Pour les ondes électromagnétiques (comme la lumière), c'est la même chose. Lorsqu'un élément s'éloigne, il tend vers le rouge (grande longueur d'onde) et quand il se rapproche, il tend vers le bleu (petite longueur d'onde).


Ce schéma pas très beau et un peu compliqué explique cependant très bien le phénomène. Les deux schémas d'onde en haut décrivent très bien l'effet Doppler et la variation des longueurs d'onde en fonction du mouvement de l'objet observé. En bas, on a ici des spectres, qui décrivent ce qu'ont pu voir les scientifiques !


Clin d'œil aux fans de The Big Bang Theory, où Sheldon se déguise en Effet Doppler pour Halloween. Un grand moment.

Conséquence de cela, si toutes les galaxies sont légèrement rouges, c'est parce qu'elle s'éloignent à toute vitesse de nous !!! Mieux, le scientifique Hubble, en 1929 découvrit que la vitesse d'éloignement était proportionnelle à la distance de la galaxie. En gros, plus elles sont loin de nous, plus elles s'éloignent vite !
Cette découverte fut l'une des plus importantes du monde de la physique, et elle fut la base des nombreuses recherches faites aujourd'hui sur ce phénomène.

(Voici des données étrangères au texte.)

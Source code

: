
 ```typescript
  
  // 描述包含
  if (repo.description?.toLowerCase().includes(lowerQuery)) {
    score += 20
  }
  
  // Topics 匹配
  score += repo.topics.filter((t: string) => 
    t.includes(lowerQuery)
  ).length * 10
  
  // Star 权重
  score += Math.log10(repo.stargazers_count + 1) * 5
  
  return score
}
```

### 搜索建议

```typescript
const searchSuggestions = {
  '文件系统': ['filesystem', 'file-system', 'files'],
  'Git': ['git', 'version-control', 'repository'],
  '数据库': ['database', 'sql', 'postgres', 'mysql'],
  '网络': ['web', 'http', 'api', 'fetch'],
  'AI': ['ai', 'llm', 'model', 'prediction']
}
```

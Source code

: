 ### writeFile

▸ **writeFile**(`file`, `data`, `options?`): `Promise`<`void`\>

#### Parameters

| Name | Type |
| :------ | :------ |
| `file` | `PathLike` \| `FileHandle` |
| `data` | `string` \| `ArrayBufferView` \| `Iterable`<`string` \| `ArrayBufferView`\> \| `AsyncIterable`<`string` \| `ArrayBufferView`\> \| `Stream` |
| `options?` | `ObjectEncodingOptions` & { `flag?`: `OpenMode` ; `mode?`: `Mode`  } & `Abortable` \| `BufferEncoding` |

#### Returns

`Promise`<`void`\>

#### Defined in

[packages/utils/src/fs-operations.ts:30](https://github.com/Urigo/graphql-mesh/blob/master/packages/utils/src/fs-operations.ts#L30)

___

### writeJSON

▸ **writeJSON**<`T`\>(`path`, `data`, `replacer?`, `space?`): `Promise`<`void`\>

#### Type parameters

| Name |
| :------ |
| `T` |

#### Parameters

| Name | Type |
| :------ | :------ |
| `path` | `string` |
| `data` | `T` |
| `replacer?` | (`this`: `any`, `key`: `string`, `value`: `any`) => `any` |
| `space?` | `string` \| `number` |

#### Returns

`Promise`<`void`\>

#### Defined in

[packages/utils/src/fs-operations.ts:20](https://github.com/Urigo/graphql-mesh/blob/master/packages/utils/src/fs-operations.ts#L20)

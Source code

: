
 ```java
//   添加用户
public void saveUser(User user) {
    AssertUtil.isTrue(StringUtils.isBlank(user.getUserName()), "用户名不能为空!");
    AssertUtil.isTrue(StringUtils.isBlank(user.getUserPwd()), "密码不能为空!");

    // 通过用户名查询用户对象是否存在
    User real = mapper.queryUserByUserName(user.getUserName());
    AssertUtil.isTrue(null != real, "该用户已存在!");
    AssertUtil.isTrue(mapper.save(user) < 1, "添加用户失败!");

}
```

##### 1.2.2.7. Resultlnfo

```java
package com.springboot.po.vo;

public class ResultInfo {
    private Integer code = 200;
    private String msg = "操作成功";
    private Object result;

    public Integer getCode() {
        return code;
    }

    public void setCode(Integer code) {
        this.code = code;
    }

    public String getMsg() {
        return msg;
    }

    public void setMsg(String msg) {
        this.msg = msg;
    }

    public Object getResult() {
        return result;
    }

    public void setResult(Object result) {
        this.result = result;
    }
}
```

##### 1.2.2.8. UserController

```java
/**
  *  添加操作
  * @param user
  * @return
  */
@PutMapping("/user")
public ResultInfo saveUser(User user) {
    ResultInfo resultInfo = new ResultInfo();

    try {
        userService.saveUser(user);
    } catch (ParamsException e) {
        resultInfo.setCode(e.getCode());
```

Cependant, l'explication par l'effet Doppler n'est pas tout à fait juste. En effet, on se rendit compte plus tard que pour respecter les lois de la relativité générale, ce ne sont pas les galaxies qui doivent se déplacer DANS l'espace, mais c'est l'espace lui même qui doit s'agrandir. Par conséquent, le décalage dans le rouge que l'on peut observer n'est pas dû au déplacement de la source d'émission, mais au fait que l'espace lui même s'étend, ce qui étend aussi la longueur d'onde de la lumière !!! Comme la longueur d'onde est augmentée, on voit un décalage vers le rouge.

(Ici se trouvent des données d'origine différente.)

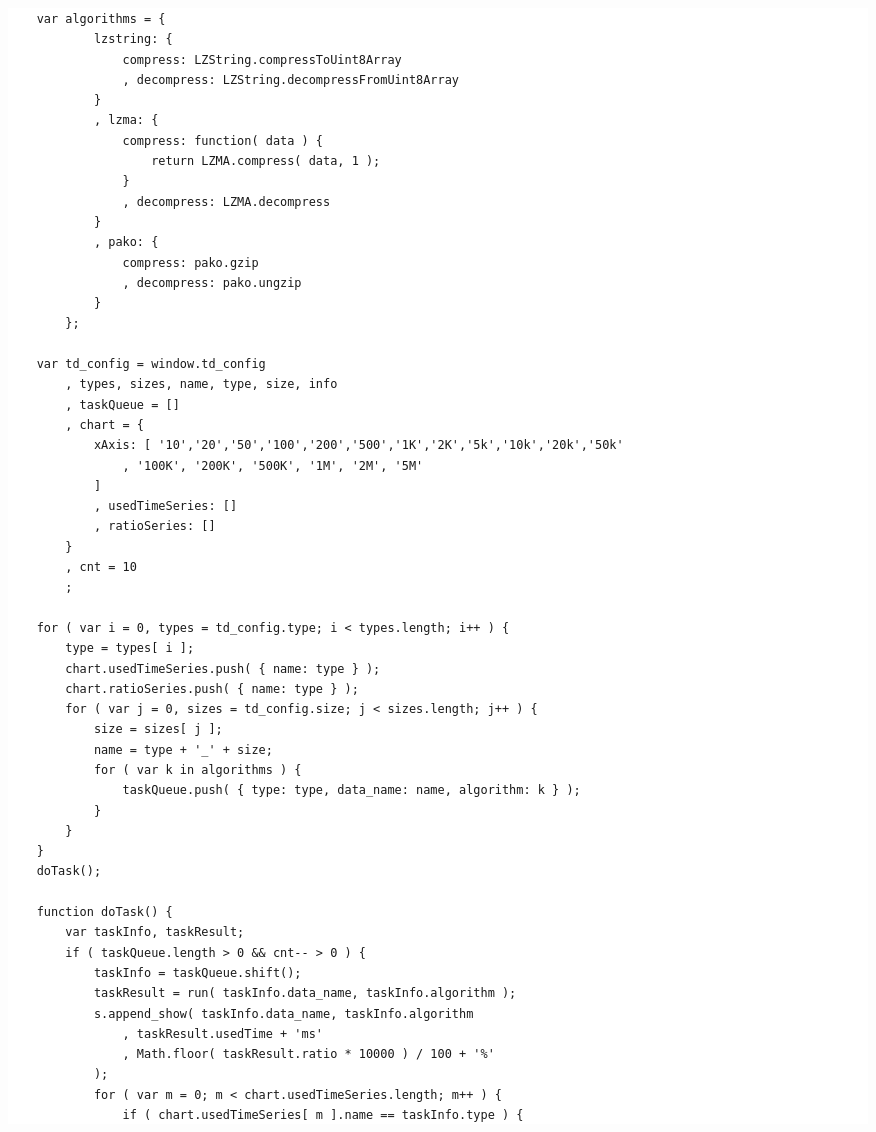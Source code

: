         var algorithms = {
                lzstring: {
                    compress: LZString.compressToUint8Array
                    , decompress: LZString.decompressFromUint8Array
                }
                , lzma: {
                    compress: function( data ) {
                        return LZMA.compress( data, 1 );
                    }
                    , decompress: LZMA.decompress
                }
                , pako: {
                    compress: pako.gzip
                    , decompress: pako.ungzip
                }
            };

        var td_config = window.td_config
            , types, sizes, name, type, size, info
            , taskQueue = []
            , chart = {
                xAxis: [ '10','20','50','100','200','500','1K','2K','5k','10k','20k','50k'
                    , '100K', '200K', '500K', '1M', '2M', '5M'
                ]
                , usedTimeSeries: []
                , ratioSeries: []
            }
            , cnt = 10
            ;

        for ( var i = 0, types = td_config.type; i < types.length; i++ ) {
            type = types[ i ];
            chart.usedTimeSeries.push( { name: type } );
            chart.ratioSeries.push( { name: type } );
            for ( var j = 0, sizes = td_config.size; j < sizes.length; j++ ) {
                size = sizes[ j ];
                name = type + '_' + size;
                for ( var k in algorithms ) {
                    taskQueue.push( { type: type, data_name: name, algorithm: k } );
                }
            }
        }
        doTask();

        function doTask() {
            var taskInfo, taskResult;
            if ( taskQueue.length > 0 && cnt-- > 0 ) {
                taskInfo = taskQueue.shift();
                taskResult = run( taskInfo.data_name, taskInfo.algorithm );
                s.append_show( taskInfo.data_name, taskInfo.algorithm
                    , taskResult.usedTime + 'ms' 
                    , Math.floor( taskResult.ratio * 10000 ) / 100 + '%'
                );
                for ( var m = 0; m < chart.usedTimeSeries.length; m++ ) {
                    if ( chart.usedTimeSeries[ m ].name == taskInfo.type ) {
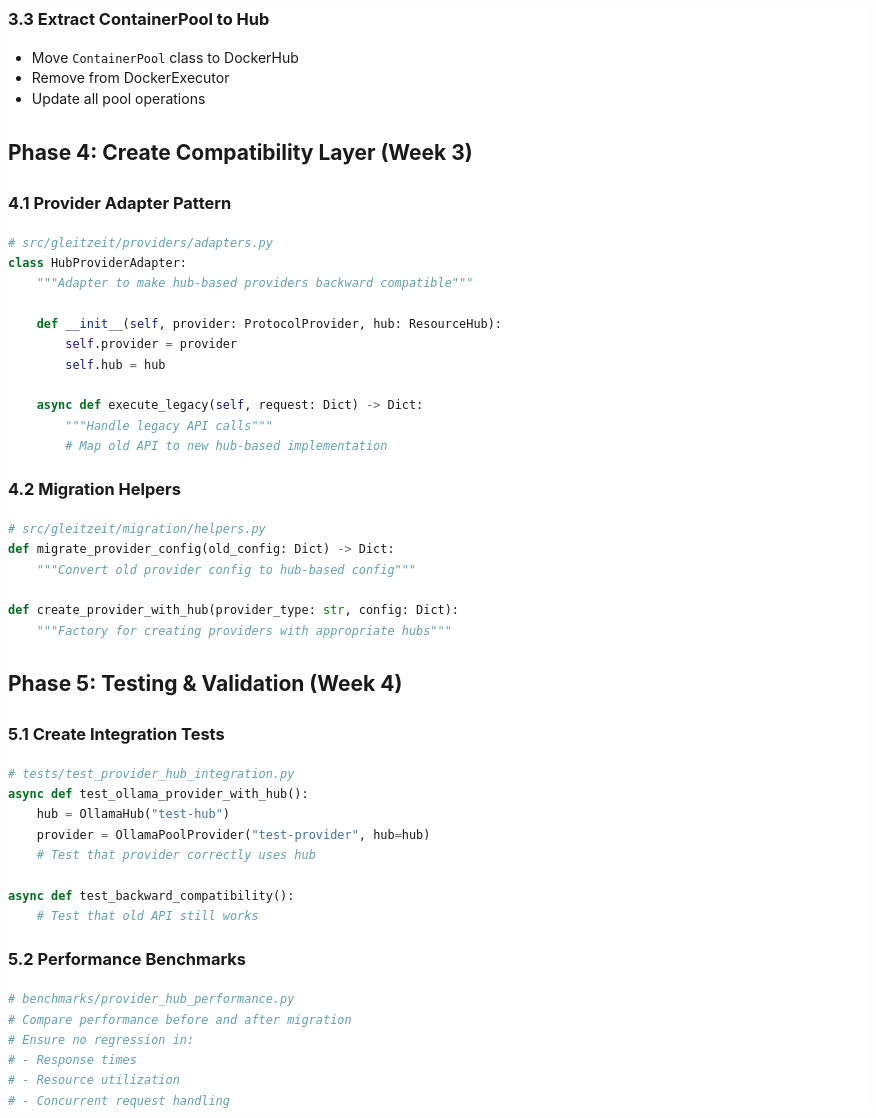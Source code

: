 ### 3.3 Extract ContainerPool to Hub
- Move `ContainerPool` class to DockerHub
- Remove from DockerExecutor
- Update all pool operations

## Phase 4: Create Compatibility Layer (Week 3)

### 4.1 Provider Adapter Pattern
```python
# src/gleitzeit/providers/adapters.py
class HubProviderAdapter:
    """Adapter to make hub-based providers backward compatible"""
    
    def __init__(self, provider: ProtocolProvider, hub: ResourceHub):
        self.provider = provider
        self.hub = hub
    
    async def execute_legacy(self, request: Dict) -> Dict:
        """Handle legacy API calls"""
        # Map old API to new hub-based implementation
```

### 4.2 Migration Helpers
```python
# src/gleitzeit/migration/helpers.py
def migrate_provider_config(old_config: Dict) -> Dict:
    """Convert old provider config to hub-based config"""
    
def create_provider_with_hub(provider_type: str, config: Dict):
    """Factory for creating providers with appropriate hubs"""
```

## Phase 5: Testing & Validation (Week 4)

### 5.1 Create Integration Tests
```python
# tests/test_provider_hub_integration.py
async def test_ollama_provider_with_hub():
    hub = OllamaHub("test-hub")
    provider = OllamaPoolProvider("test-provider", hub=hub)
    # Test that provider correctly uses hub
    
async def test_backward_compatibility():
    # Test that old API still works
```

### 5.2 Performance Benchmarks
```python
# benchmarks/provider_hub_performance.py
# Compare performance before and after migration
# Ensure no regression in:
# - Response times
# - Resource utilization
# - Concurrent request handling
```
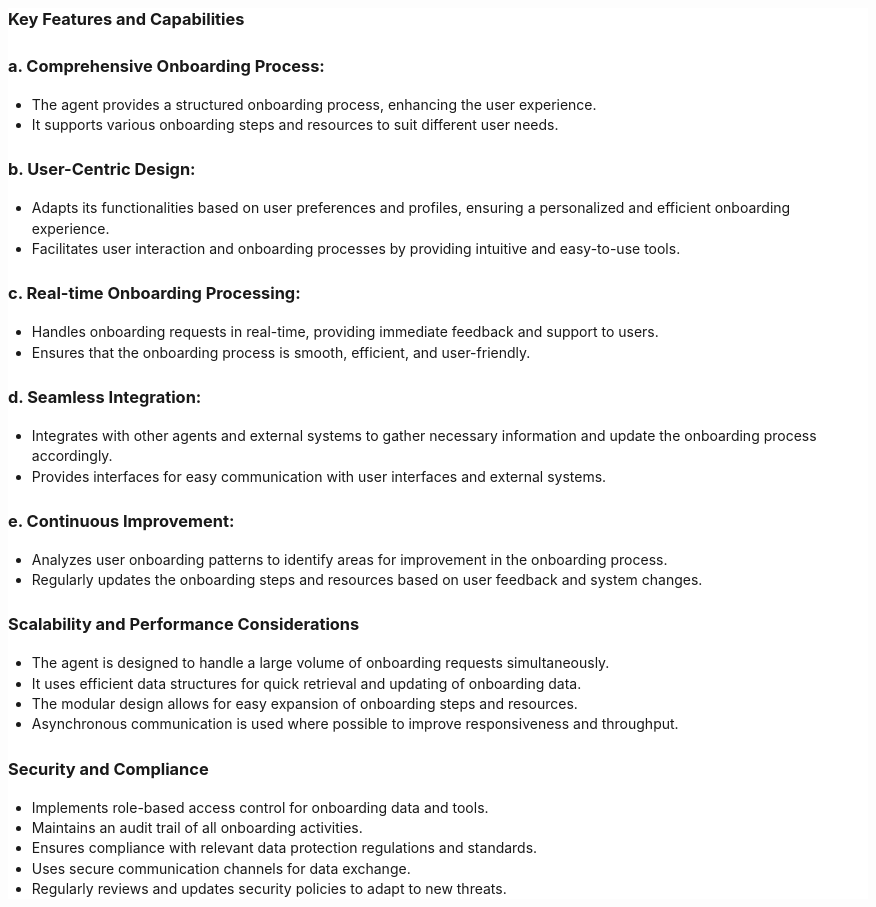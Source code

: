 ### Key Features and Capabilities

### a. Comprehensive Onboarding Process:

- The agent provides a structured onboarding process, enhancing the user experience.
- It supports various onboarding steps and resources to suit different user needs.

### b. User-Centric Design:

- Adapts its functionalities based on user preferences and profiles, ensuring a personalized and efficient onboarding experience.
- Facilitates user interaction and onboarding processes by providing intuitive and easy-to-use tools.

### c. Real-time Onboarding Processing:

- Handles onboarding requests in real-time, providing immediate feedback and support to users.
- Ensures that the onboarding process is smooth, efficient, and user-friendly.

### d. Seamless Integration:

- Integrates with other agents and external systems to gather necessary information and update the onboarding process accordingly.
- Provides interfaces for easy communication with user interfaces and external systems.

### e. Continuous Improvement:

- Analyzes user onboarding patterns to identify areas for improvement in the onboarding process.
- Regularly updates the onboarding steps and resources based on user feedback and system changes.

### Scalability and Performance Considerations

- The agent is designed to handle a large volume of onboarding requests simultaneously.
- It uses efficient data structures for quick retrieval and updating of onboarding data.
- The modular design allows for easy expansion of onboarding steps and resources.
- Asynchronous communication is used where possible to improve responsiveness and throughput.

### Security and Compliance

- Implements role-based access control for onboarding data and tools.
- Maintains an audit trail of all onboarding activities.
- Ensures compliance with relevant data protection regulations and standards.
- Uses secure communication channels for data exchange.
- Regularly reviews and updates security policies to adapt to new threats.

Schéma représentant l'expansion de l'univers après ce qu'on appelle ici une singularité (ici ça serait le Big Bang). On remarque que les galaxies représentées ont toujours la même taille, c'est l'espace qui s'agrandit et pas les galaxies qui bougent.

Pour donner une idée de ce qu'est l'expansion de l'univers, il faut imaginer un gâteau au raisin. Au départ les petits raisins sont proches les uns des autres dans la pâte. Puis à mesure que celle ci gonfle, la distance entre les raisins augmente, sans que ceux ci ne changent de taille, et la vitesse d'éloignement est d'autant plus grande que les grains sont loin ! Bah l'univers, c'est un gâteau au raisin géant !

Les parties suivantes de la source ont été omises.